The obvious counterargument in both cases is that the "passengers" enjoy those freedoms -- i.e., to get around relatively easily, and in relative safety, and to do so without being burdened by inconvenient licensing/registration requirements -- precisely and *solely* because of the imposition and enforcement of such rules on the underlying factors upon which every "passenger" necessarily depends.
If the registration requirements that apply at the lower levels of either of those systems ever disappeared or ceased to be enforced (or to be enforceable), that "free option" would immediately disappear, and all of its former beneficiaries would be forced to accept some new mix of tradeoffs between (i.e., reductions in) their former freedoms -- either less mobility/access, or less reliability/greater risk.

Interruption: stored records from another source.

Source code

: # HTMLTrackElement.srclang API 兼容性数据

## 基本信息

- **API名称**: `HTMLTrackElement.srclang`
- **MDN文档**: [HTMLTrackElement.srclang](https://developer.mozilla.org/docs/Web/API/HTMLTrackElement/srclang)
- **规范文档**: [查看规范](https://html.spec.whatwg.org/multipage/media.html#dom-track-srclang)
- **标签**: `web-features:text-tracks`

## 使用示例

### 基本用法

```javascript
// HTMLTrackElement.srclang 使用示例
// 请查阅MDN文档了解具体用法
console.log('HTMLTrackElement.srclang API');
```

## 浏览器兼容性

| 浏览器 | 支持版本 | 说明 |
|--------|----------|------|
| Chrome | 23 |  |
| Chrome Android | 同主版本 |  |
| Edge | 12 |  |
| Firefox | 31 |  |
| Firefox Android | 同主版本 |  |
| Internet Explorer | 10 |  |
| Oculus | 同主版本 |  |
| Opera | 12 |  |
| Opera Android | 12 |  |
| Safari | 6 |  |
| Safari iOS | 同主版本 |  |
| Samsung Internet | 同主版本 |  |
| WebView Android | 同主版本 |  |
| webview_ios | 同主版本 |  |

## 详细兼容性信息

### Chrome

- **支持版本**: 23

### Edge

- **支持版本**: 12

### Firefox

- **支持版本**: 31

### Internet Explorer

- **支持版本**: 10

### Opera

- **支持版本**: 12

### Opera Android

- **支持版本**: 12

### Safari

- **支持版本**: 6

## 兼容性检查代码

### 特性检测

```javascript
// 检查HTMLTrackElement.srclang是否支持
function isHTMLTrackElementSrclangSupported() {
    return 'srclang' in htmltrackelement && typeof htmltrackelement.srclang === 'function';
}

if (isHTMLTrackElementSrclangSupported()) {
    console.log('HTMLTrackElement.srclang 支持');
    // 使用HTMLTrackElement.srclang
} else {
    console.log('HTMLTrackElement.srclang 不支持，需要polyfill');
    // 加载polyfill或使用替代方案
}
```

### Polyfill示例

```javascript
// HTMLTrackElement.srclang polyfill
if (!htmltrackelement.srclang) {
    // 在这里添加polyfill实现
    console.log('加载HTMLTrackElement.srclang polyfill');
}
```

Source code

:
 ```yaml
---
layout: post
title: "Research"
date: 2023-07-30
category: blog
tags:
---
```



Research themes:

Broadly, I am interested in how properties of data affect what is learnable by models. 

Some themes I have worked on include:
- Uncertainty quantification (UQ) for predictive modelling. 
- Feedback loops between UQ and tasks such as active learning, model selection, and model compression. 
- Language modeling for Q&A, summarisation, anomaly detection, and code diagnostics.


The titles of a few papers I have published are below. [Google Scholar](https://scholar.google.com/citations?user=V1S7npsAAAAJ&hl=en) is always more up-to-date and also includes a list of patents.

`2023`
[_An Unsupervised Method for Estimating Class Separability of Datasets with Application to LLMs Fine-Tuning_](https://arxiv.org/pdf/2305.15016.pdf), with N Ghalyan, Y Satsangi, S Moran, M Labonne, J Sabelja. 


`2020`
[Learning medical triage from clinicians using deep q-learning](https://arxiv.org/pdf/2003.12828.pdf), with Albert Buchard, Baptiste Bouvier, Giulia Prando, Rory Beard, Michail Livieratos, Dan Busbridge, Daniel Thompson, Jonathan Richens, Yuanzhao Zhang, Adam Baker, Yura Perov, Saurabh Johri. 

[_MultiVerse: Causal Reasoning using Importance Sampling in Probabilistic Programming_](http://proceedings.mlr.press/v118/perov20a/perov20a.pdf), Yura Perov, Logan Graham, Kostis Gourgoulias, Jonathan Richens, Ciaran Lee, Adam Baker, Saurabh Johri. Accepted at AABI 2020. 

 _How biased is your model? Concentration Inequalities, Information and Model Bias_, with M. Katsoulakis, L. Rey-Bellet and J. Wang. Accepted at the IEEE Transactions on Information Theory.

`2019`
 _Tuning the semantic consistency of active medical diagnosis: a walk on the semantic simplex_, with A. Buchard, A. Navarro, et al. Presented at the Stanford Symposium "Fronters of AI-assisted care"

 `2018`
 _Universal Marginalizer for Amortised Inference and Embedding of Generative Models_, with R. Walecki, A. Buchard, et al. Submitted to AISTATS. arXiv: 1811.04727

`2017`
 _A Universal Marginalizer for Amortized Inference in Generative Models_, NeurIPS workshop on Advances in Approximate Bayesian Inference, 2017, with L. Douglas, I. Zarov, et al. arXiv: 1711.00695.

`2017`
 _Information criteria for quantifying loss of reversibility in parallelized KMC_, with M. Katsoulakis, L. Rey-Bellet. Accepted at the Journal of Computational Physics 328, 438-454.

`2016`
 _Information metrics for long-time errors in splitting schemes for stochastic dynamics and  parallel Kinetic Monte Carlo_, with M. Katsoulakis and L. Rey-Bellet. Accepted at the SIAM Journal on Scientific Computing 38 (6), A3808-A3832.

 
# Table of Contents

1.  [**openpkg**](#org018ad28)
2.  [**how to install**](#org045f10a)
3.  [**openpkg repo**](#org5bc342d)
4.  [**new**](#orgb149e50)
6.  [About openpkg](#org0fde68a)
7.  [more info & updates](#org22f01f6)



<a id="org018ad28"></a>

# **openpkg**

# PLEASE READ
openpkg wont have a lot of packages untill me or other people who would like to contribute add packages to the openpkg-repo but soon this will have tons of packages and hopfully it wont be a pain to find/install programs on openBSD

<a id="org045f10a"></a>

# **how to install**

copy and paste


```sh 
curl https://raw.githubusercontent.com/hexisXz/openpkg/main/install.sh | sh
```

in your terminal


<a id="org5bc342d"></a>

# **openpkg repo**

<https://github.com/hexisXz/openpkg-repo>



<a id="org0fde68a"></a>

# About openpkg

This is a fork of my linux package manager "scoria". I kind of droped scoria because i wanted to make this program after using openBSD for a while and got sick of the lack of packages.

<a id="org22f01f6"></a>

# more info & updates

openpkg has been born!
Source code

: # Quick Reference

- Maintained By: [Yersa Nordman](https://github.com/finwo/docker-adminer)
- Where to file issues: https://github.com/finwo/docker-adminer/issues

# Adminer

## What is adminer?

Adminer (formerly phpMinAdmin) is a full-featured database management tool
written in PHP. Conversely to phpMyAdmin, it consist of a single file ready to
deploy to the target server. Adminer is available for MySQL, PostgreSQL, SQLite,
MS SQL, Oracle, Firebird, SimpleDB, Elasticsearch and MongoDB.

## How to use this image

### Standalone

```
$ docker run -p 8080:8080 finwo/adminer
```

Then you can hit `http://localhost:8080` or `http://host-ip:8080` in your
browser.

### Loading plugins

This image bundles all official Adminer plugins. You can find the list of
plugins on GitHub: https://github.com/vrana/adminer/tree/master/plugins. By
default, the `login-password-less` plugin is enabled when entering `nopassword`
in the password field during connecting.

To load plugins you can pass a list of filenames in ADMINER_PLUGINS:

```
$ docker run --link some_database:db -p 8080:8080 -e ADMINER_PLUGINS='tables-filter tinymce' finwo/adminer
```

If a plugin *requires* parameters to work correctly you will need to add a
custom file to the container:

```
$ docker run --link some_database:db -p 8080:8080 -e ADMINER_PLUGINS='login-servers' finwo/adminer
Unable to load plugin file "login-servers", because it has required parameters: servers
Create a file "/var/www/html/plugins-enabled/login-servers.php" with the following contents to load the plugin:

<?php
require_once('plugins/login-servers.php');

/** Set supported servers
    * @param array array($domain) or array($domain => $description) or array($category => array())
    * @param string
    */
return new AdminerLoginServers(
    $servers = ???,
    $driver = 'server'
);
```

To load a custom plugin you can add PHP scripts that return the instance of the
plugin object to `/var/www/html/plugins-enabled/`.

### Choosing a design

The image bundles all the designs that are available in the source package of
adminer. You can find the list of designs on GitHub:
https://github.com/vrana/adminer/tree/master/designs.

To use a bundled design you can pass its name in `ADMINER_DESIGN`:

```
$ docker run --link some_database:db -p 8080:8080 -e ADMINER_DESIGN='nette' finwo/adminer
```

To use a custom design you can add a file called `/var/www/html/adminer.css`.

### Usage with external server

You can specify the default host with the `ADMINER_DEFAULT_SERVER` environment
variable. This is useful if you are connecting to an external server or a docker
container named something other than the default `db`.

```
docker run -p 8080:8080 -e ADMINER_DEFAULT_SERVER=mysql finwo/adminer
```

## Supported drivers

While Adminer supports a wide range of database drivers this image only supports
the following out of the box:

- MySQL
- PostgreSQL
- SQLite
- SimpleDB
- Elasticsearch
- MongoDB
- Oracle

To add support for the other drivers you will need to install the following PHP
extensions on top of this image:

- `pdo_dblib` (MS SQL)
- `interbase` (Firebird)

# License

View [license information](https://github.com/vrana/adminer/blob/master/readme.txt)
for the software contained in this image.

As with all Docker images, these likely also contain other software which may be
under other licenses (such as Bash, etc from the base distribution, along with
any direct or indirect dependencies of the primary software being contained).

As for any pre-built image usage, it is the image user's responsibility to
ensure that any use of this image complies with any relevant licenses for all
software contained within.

Alternately, they might wish to restore the old set of tradeoffs -- i.e., the set that many former "passengers" had never even noticed, much less consciously acknowledged -- by collectively establishing some basic rules of the (road/shared infrastructure), and delegating responsibility for promoting and monitoring compliance with those rules to some some neutral but accountable entity. However, such "collective action" solutions are invariably contentious, time-consuming, and difficult, even under the best of circumstances -- and under less favorable conditions the option may not exist at all.
So choose carefully.
> And there are ways to address "exigent" circumstances
> already baked in.
> There is no need for the physical address to be public at all with
> respect to "contact" arguments. It's a red herring.